Sala Multiusos 1, Edifício ID Faculdade de Ciência Sociais e Humanas,
Universidade Nova de Lisboa Av. Berna, 26
This talk concerns gestures that people spontaneously produce, mainly with their hands, while speaking. Such gestures have traditionally been considered to be a “nonverbal” behaviour, and its independence from speech production was emphasised. This talk will argue that gesture production is highly inter- dependent with speech production. The evidence comes from gestures that refer to motion events and metaphorical concepts. Furthermore, hemispheric specialisation for language processing in the brain plays a key role in the way speech and gesture production interact with each other.
SOTARO KITA BIO:
After a bachelor’s and master’s degree in engineering from the University of Tokyo (Japan), Prof. Sotaro Kita completed a PhD in psychology and linguistics at the University of Chicago (USA) under the supervision of Professor David McNeill. He worked as a postdoc and a senior scientist in the Cognitive Anthropology Research Group (lead by Stephen Levinson) at the Max Planck Institute for Psycholinguistics (the Netherlands), and has been lecturing in the UK since 2003 at Univ. of Bristol, Univ. of Birmingham, and Univ. of Warwick.

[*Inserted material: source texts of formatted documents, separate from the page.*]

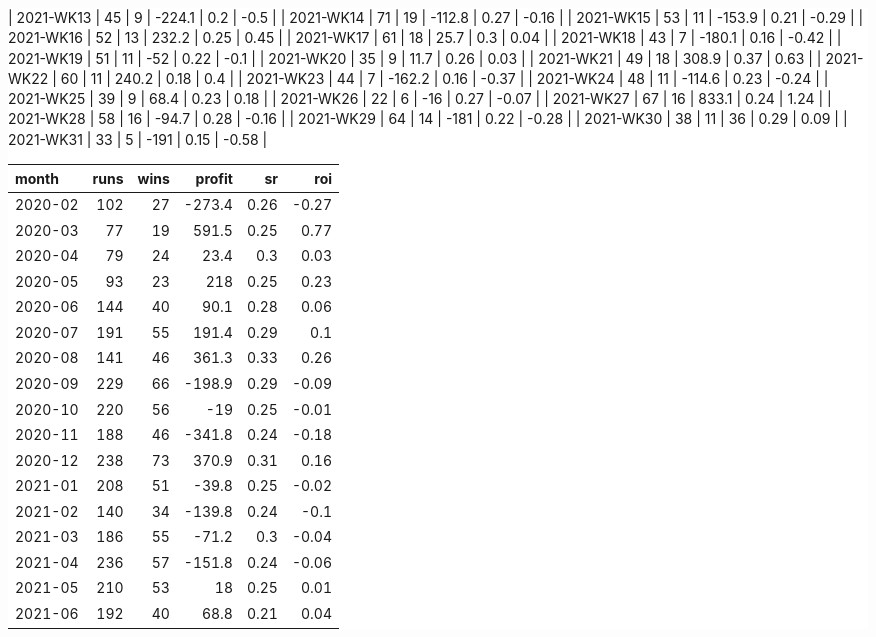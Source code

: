 | 2021-WK13 |     45 |      9 |   -224.1 | 0.2  | -0.5  |
| 2021-WK14 |     71 |     19 |   -112.8 | 0.27 | -0.16 |
| 2021-WK15 |     53 |     11 |   -153.9 | 0.21 | -0.29 |
| 2021-WK16 |     52 |     13 |    232.2 | 0.25 |  0.45 |
| 2021-WK17 |     61 |     18 |     25.7 | 0.3  |  0.04 |
| 2021-WK18 |     43 |      7 |   -180.1 | 0.16 | -0.42 |
| 2021-WK19 |     51 |     11 |    -52   | 0.22 | -0.1  |
| 2021-WK20 |     35 |      9 |     11.7 | 0.26 |  0.03 |
| 2021-WK21 |     49 |     18 |    308.9 | 0.37 |  0.63 |
| 2021-WK22 |     60 |     11 |    240.2 | 0.18 |  0.4  |
| 2021-WK23 |     44 |      7 |   -162.2 | 0.16 | -0.37 |
| 2021-WK24 |     48 |     11 |   -114.6 | 0.23 | -0.24 |
| 2021-WK25 |     39 |      9 |     68.4 | 0.23 |  0.18 |
| 2021-WK26 |     22 |      6 |    -16   | 0.27 | -0.07 |
| 2021-WK27 |     67 |     16 |    833.1 | 0.24 |  1.24 |
| 2021-WK28 |     58 |     16 |    -94.7 | 0.28 | -0.16 |
| 2021-WK29 |     64 |     14 |   -181   | 0.22 | -0.28 |
| 2021-WK30 |     38 |     11 |     36   | 0.29 |  0.09 |
| 2021-WK31 |     33 |      5 |   -191   | 0.15 | -0.58 |

| month   |   runs |   wins |   profit |   sr |   roi |
|:--------|-------:|-------:|---------:|-----:|------:|
| 2020-02 |    102 |     27 |   -273.4 | 0.26 | -0.27 |
| 2020-03 |     77 |     19 |    591.5 | 0.25 |  0.77 |
| 2020-04 |     79 |     24 |     23.4 | 0.3  |  0.03 |
| 2020-05 |     93 |     23 |    218   | 0.25 |  0.23 |
| 2020-06 |    144 |     40 |     90.1 | 0.28 |  0.06 |
| 2020-07 |    191 |     55 |    191.4 | 0.29 |  0.1  |
| 2020-08 |    141 |     46 |    361.3 | 0.33 |  0.26 |
| 2020-09 |    229 |     66 |   -198.9 | 0.29 | -0.09 |
| 2020-10 |    220 |     56 |    -19   | 0.25 | -0.01 |
| 2020-11 |    188 |     46 |   -341.8 | 0.24 | -0.18 |
| 2020-12 |    238 |     73 |    370.9 | 0.31 |  0.16 |
| 2021-01 |    208 |     51 |    -39.8 | 0.25 | -0.02 |
| 2021-02 |    140 |     34 |   -139.8 | 0.24 | -0.1  |
| 2021-03 |    186 |     55 |    -71.2 | 0.3  | -0.04 |
| 2021-04 |    236 |     57 |   -151.8 | 0.24 | -0.06 |
| 2021-05 |    210 |     53 |     18   | 0.25 |  0.01 |
| 2021-06 |    192 |     40 |     68.8 | 0.21 |  0.04 |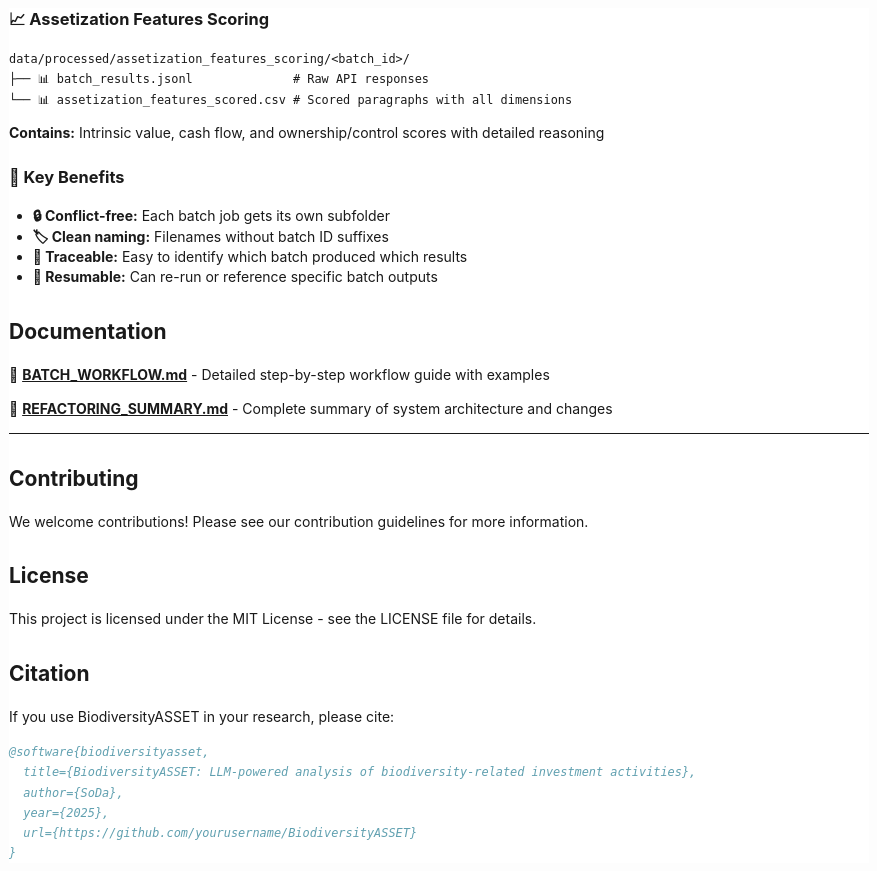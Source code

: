 ### 📈 Assetization Features Scoring

```
data/processed/assetization_features_scoring/<batch_id>/
├── 📊 batch_results.jsonl              # Raw API responses
└── 📊 assetization_features_scored.csv # Scored paragraphs with all dimensions
```

**Contains:** Intrinsic value, cash flow, and ownership/control scores with detailed reasoning

### 🔑 Key Benefits

- **🔒 Conflict-free:** Each batch job gets its own subfolder
- **🏷️ Clean naming:** Filenames without batch ID suffixes  
- **📝 Traceable:** Easy to identify which batch produced which results
- **🔄 Resumable:** Can re-run or reference specific batch outputs

## Documentation

📖 **[BATCH_WORKFLOW.md](BATCH_WORKFLOW.md)** - Detailed step-by-step workflow guide with examples

📝 **[REFACTORING_SUMMARY.md](REFACTORING_SUMMARY.md)** - Complete summary of system architecture and changes

---

## Contributing

We welcome contributions! Please see our contribution guidelines for more information.

## License

This project is licensed under the MIT License - see the LICENSE file for details.

## Citation

If you use BiodiversityASSET in your research, please cite:

```bibtex
@software{biodiversityasset,
  title={BiodiversityASSET: LLM-powered analysis of biodiversity-related investment activities},
  author={SoDa},
  year={2025},
  url={https://github.com/yourusername/BiodiversityASSET}
}
```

Prof. Sotaro Kita’s research interests are psycholinguistics and psychology of communication. The main focus is on gestures that are spontaneously produced during speaking and thinking. The second focus is development of communicative abilities in children. Other interests include issues concerning speech production (e.g. self-monitoring), semantics and pragmatics of spatial expressions (e.g. motion events), and the relationship between language and thought.